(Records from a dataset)
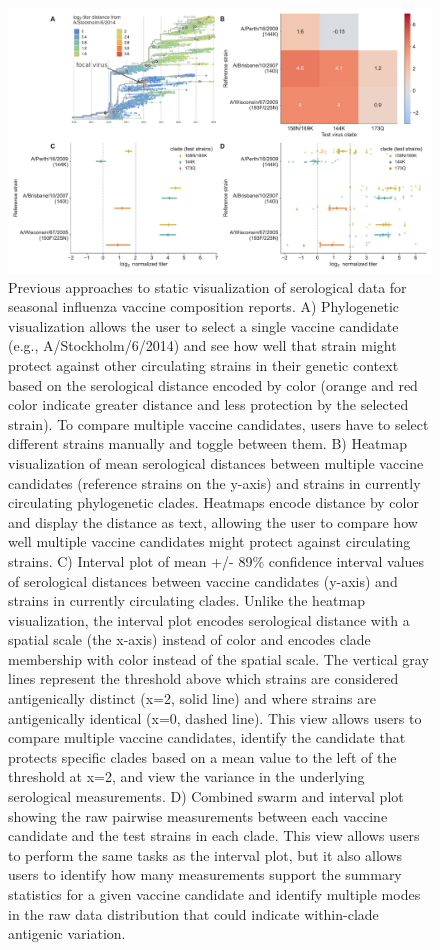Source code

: \documentclass[utf8]{FrontiersinHarvard} %
\begin{document}
\begin{figure}[h!]
  \begin{center}
    \includegraphics[width=\textwidth]{figures/figure-1-static-titer-visualizations}
  \end{center}
  \caption{
    Previous approaches to static visualization of serological data for seasonal influenza vaccine composition reports.
A) Phylogenetic visualization \citep{NeherBedford2018} allows the user to select a single vaccine candidate (e.g., A/Stockholm/6/2014) and see how well that strain might protect against other circulating strains in their genetic context based on the serological distance encoded by color (orange and red color indicate greater distance and less protection by the selected strain).
To compare multiple vaccine candidates, users have to select different strains manually and toggle between them.
B) Heatmap visualization of mean serological distances between multiple vaccine candidates (reference strains on the y-axis) and strains in currently circulating phylogenetic clades.
Heatmaps encode distance by color and display the distance as text, allowing the user to compare how well multiple vaccine candidates might protect against circulating strains.
C) Interval plot of mean +/- 89\% confidence interval values of serological distances between vaccine candidates (y-axis) and strains in currently circulating clades.
Unlike the heatmap visualization, the interval plot encodes serological distance with a spatial scale (the x-axis) instead of color and encodes clade membership with color instead of the spatial scale.
The vertical gray lines represent the threshold above which strains are considered antigenically distinct (x=2, solid line) and where strains are antigenically identical (x=0, dashed line).
This view allows users to compare multiple vaccine candidates, identify the candidate that protects specific clades based on a mean value to the left of the threshold at x=2, and view the variance in the underlying serological measurements.
D) Combined swarm and interval plot showing the raw pairwise measurements between each vaccine candidate and the test strains in each clade.
This view allows users to perform the same tasks as the interval plot, but it also allows users to identify how many measurements support the summary statistics for a given vaccine candidate and identify multiple modes in the raw data distribution that could indicate within-clade antigenic variation.
}\label{fig:1}
\end{figure}
\end{document}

WHAT TO WORK ON
Your reply should be the full data above, copied exactly, with no pictures in it.

WRITTEN SOLUTION
Source code

: \documentclass[utf8]{FrontiersinHarvard} %
\begin{document}
\begin{figure}[h!]
  \begin{center}
    \includegraphics[width=\textwidth]{figures/figure-1-static-titer-visualizations}
  \end{center}
  \caption{
    Previous approaches to static visualization of serological data for seasonal influenza vaccine composition reports.
A) Phylogenetic visualization \citep{NeherBedford2018} allows the user to select a single vaccine candidate (e.g., A/Stockholm/6/2014) and see how well that strain might protect against other circulating strains in their genetic context based on the serological distance encoded by color (orange and red color indicate greater distance and less protection by the selected strain).
To compare multiple vaccine candidates, users have to select different strains manually and toggle between them.
B) Heatmap visualization of mean serological distances between multiple vaccine candidates (reference strains on the y-axis) and strains in currently circulating phylogenetic clades.
Heatmaps encode distance by color and display the distance as text, allowing the user to compare how well multiple vaccine candidates might protect against circulating strains.
C) Interval plot of mean +/- 89\% confidence interval values of serological distances between vaccine candidates (y-axis) and strains in currently circulating clades.
Unlike the heatmap visualization, the interval plot encodes serological distance with a spatial scale (the x-axis) instead of color and encodes clade membership with color instead of the spatial scale.
The vertical gray lines represent the threshold above which strains are considered antigenically distinct (x=2, solid line) and where strains are antigenically identical (x=0, dashed line).
This view allows users to compare multiple vaccine candidates, identify the candidate that protects specific clades based on a mean value to the left of the threshold at x=2, and view the variance in the underlying serological measurements.
D) Combined swarm and interval plot showing the raw pairwise measurements between each vaccine candidate and the test strains in each clade.
This view allows users to perform the same tasks as the interval plot, but it also allows users to identify how many measurements support the summary statistics for a given vaccine candidate and identify multiple modes in the raw data distribution that could indicate within-clade antigenic variation.
}\label{fig:1}
\end{figure}
\end{document}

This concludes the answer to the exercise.